To summarize, this assignment has the following components:
* [Part 1](#part1): Bitrate Adaptation in HTTP Proxy
* [Part 2](#part2): DNS Load Balancing
## Learning Outcomes
After completing this programming assignment, students should be able to:
* Explain how HTTP proxies, DNS servers, and video CDNs work
* Create topologies and change network characteristics in Mininet to test networked systems
<a name="clarifications"</a
## Clarifications
* For the proxy you implement in part 1, you will need to parse some HTTP traffic. To make your life easier for this project, you don't need to be concerned about parsing all the information in these HTTP messages. There are only two things that you need to care about searching for: "\r\n\r\n" and "Content-Length:". The former is used to denote the end of an HTTP header, and the latter is used to signify the size of the HTTP body in bytes.

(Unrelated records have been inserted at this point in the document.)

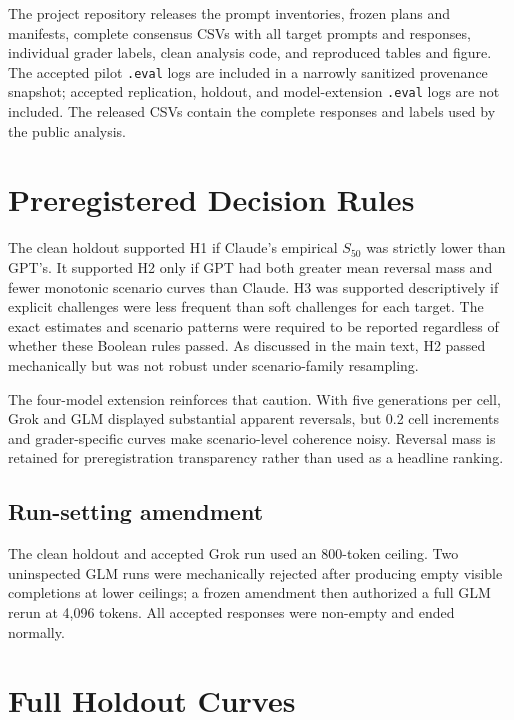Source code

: \documentclass[11pt]{article}
\newcommand{\sfit}{S_{50}}
\begin{document}
The project repository releases the prompt inventories, frozen plans and manifests, complete consensus CSVs with all target prompts and responses, individual grader labels, clean analysis code, and reproduced tables and figure. The accepted pilot \texttt{.eval} logs are included in a narrowly sanitized provenance snapshot; accepted replication, holdout, and model-extension \texttt{.eval} logs are not included. The released CSVs contain the complete responses and labels used by the public analysis.




\appendix

\section{Preregistered Decision Rules}

The clean holdout supported H1 if Claude's empirical $\sfit$ was strictly lower than GPT's. It supported H2 only if GPT had both greater mean reversal mass and fewer monotonic scenario curves than Claude. H3 was supported descriptively if explicit challenges were less frequent than soft challenges for each target. The exact estimates and scenario patterns were required to be reported regardless of whether these Boolean rules passed. As discussed in the main text, H2 passed mechanically but was not robust under scenario-family resampling.

The four-model extension reinforces that caution. With five generations per cell, Grok and GLM displayed substantial apparent reversals, but 0.2 cell increments and grader-specific curves make scenario-level coherence noisy. Reversal mass is retained for preregistration transparency rather than used as a headline ranking.

\subsection{Run-setting amendment}
\label{sec:run_details}

The clean holdout and accepted Grok run used an 800-token ceiling. Two uninspected GLM runs were mechanically rejected after producing empty visible completions at lower ceilings; a frozen amendment then authorized a full GLM rerun at 4,096 tokens. All accepted responses were non-empty and ended normally.

\section{Full Holdout Curves}
\end{document}
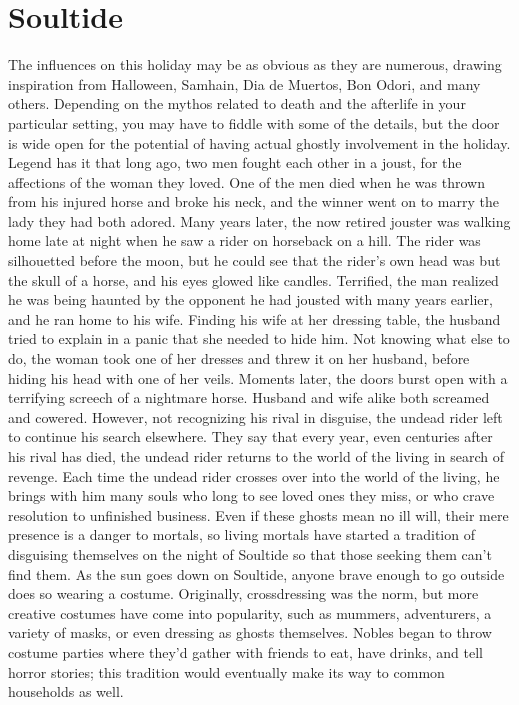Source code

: \documentclass[10pt,a4paper,twoside,bg=print,twocolumn,openany,nodeprecatedcode]{dndbook}
\begin{document}
\section{Soultide}
The influences on this holiday may be as obvious as they are numerous, drawing inspiration from Halloween, Samhain, Dia de Muertos, Bon Odori, and many others. Depending on the mythos related to death and the afterlife in your particular setting, you may have to fiddle with some of the details, but the door is wide open for the potential of having actual ghostly involvement in the holiday.
Legend has it that long ago, two men fought each other in a joust, for the affections of the woman they loved. One of the men died when he was thrown from his injured horse and broke his neck, and the winner went on to marry the lady they had both adored. Many years later, the now retired jouster was walking home late at night when he saw a rider on horseback on a hill. The rider was silhouetted before the moon, but he could see that the rider's own head was but the skull of a horse, and his eyes glowed like candles.
Terrified, the man realized he was being haunted by the opponent he had jousted with many years earlier, and he ran home to his wife. Finding his wife at her dressing table, the husband tried to explain in a panic that she needed to hide him. Not knowing what else to do, the woman took one of her dresses and threw it on her husband, before hiding his head with one of her veils. Moments later, the doors burst open with a terrifying screech of a nightmare horse. Husband and wife alike both screamed and cowered. However, not recognizing his rival in disguise, the undead rider left to continue his search elsewhere. They say that every year, even centuries after his rival has died, the undead rider returns to the world of the living in search of revenge. Each time the undead rider crosses over into the world of the living, he brings with him many souls who long to see loved ones they miss, or who crave resolution to unfinished business. Even if these ghosts mean no ill will, their mere presence is a danger to mortals, so living mortals have started a tradition of disguising themselves on the night of Soultide so that those seeking them can't find them.
As the sun goes down on Soultide, anyone brave enough to go outside does so wearing a costume. Originally, crossdressing was the norm, but more creative costumes have come into popularity, such as mummers, adventurers, a variety of masks, or even dressing as ghosts themselves. Nobles began to throw costume parties where they'd gather with friends to eat, have drinks, and tell horror stories; this tradition would eventually make its way to common households as well.
\end{document}

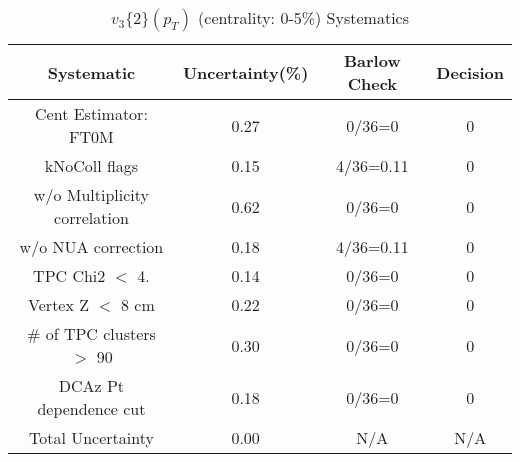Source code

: \begin{table}[htbp]
\caption{$v_3\{2\}(p_{T})$ (centrality: 0-5\%) Systematics}
\label{tab:Sys_pTDiffv3}
\centering
\begin{tabular}{|c|c|c|c|}
\hline
Systematic & Uncertainty(\%) & Barlow Check & Decision \\
\hline
Cent Estimator: FT0M & 0.27 & 0/36=0 & 0 \\
kNoColl flags & 0.15 & 4/36=0.11 & 0 \\
w/o Multiplicity correlation & 0.62 & 0/36=0 & 0 \\
w/o NUA correction & 0.18 & 4/36=0.11 & 0 \\
TPC Chi2 $<$ 4. & 0.14 & 0/36=0 & 0 \\
Vertex Z $<$ 8 cm & 0.22 & 0/36=0 & 0 \\
\# of TPC clusters $>$ 90 & 0.30 & 0/36=0 & 0 \\
DCAz Pt dependence cut & 0.18 & 0/36=0 & 0 \\
\hline
Total Uncertainty & 0.00 & N/A & N/A \\
\hline
\end{tabular}
\end{table}
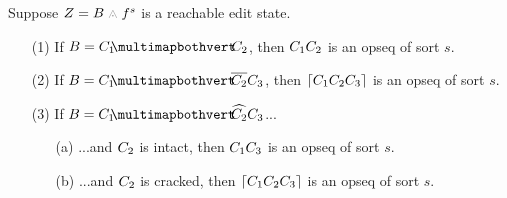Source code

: \begin{theorem}
  Suppose $Z = \zipper{\subject}{\tfrelem^s}$ is a reachable edit state.
  \begin{enumerate}
  \item[(1)] If $\subject = \pointing{\selection_1}{\selection_2}$,
    then $C_1C_2$ is an opseq of sort $s$.
  \item[(2)] If $\subject = \selecting{\selection_1}{\selection_2}{\selection_3}$,
    then $\left\lceil C_1C_2C_3\right\rceil$ is an opseq of sort $s$.
  \item[(3)] If $\subject = \restructuring{\selection_1}{\selection_2}{\selection_3}$...
    \begin{enumerate}
      \item[(a)] ...and $C_2$ is intact, then
        $C_1C_3$ is an opseq of sort $s$.
      \item[(b)] ...and $C_2$ is cracked, then
        $\left\lceil C_1C_2C_3\right\rceil$ is an opseq of sort $s$.
    \end{enumerate}
  \end{enumerate}
\end{theorem}

\begin{theorem}

\end{theorem}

* While testing the proxy you implement in part 1, you may notice that one browser may sometimes open multiple connections to your proxy server. Your proxy should still continue to function as expected in this case. In order to account for these multiple connections, you may use the browser IP address to uniquely identify each connection (this implies that while testing your proxy server, each browser will have a unique IP address. For example, only one browser will have an IP address of 10.0.0.2).
* Throughput should be measured on each fragment. For example, throughput should be calculated separately for both Seg1-Frag1 and Seg1-Frag2.
<a name="environment"</a
## Environment Setup
[We are providing a VM](https://drive.google.com/open?id=1-2Ph1fv0VGGabL79_iEVuDwQGUpoGfKQ) that has all the components you need to get started on the assignment. While we tried to make the base VM work for all the projects, unfortunately this didn't come to fruition. Starting fresh also ensures a working environment free from accidental changes that may have been made in the first project.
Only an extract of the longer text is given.